◆ DATA PROVIDED
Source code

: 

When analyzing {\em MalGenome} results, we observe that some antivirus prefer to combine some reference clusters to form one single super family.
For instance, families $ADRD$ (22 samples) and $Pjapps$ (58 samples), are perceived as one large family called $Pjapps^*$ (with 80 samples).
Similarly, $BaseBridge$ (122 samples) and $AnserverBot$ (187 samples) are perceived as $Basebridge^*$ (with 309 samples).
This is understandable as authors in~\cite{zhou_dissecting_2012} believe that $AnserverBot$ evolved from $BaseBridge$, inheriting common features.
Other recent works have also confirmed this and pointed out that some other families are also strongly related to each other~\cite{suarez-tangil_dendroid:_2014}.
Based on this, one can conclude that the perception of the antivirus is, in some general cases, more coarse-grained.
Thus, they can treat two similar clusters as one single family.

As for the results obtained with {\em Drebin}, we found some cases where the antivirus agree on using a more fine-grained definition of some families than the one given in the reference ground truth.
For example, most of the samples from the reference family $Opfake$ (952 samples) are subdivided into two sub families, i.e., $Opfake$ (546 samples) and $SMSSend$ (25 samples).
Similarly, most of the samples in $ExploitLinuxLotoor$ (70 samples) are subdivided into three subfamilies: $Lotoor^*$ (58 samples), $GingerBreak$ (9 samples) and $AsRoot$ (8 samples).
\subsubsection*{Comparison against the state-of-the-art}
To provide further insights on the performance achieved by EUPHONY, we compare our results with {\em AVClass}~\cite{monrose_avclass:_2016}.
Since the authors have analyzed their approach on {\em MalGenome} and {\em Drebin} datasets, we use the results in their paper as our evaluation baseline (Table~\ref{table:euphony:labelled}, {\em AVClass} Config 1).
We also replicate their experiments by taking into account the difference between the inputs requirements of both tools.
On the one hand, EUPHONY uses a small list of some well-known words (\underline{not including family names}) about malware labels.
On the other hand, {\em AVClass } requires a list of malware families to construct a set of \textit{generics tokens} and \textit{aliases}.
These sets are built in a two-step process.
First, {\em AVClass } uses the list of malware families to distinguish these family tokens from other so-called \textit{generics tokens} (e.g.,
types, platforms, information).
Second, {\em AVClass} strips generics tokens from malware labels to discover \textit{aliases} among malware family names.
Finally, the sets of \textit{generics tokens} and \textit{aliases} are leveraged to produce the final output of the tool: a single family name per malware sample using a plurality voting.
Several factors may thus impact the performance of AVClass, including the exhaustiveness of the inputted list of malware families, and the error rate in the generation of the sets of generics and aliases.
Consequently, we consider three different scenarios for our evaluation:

◆ TASK ITEM
Report how many lines of the records above contain the word "with", and give only that number.

◆ SOLUTION TO THIS EXERCISE
4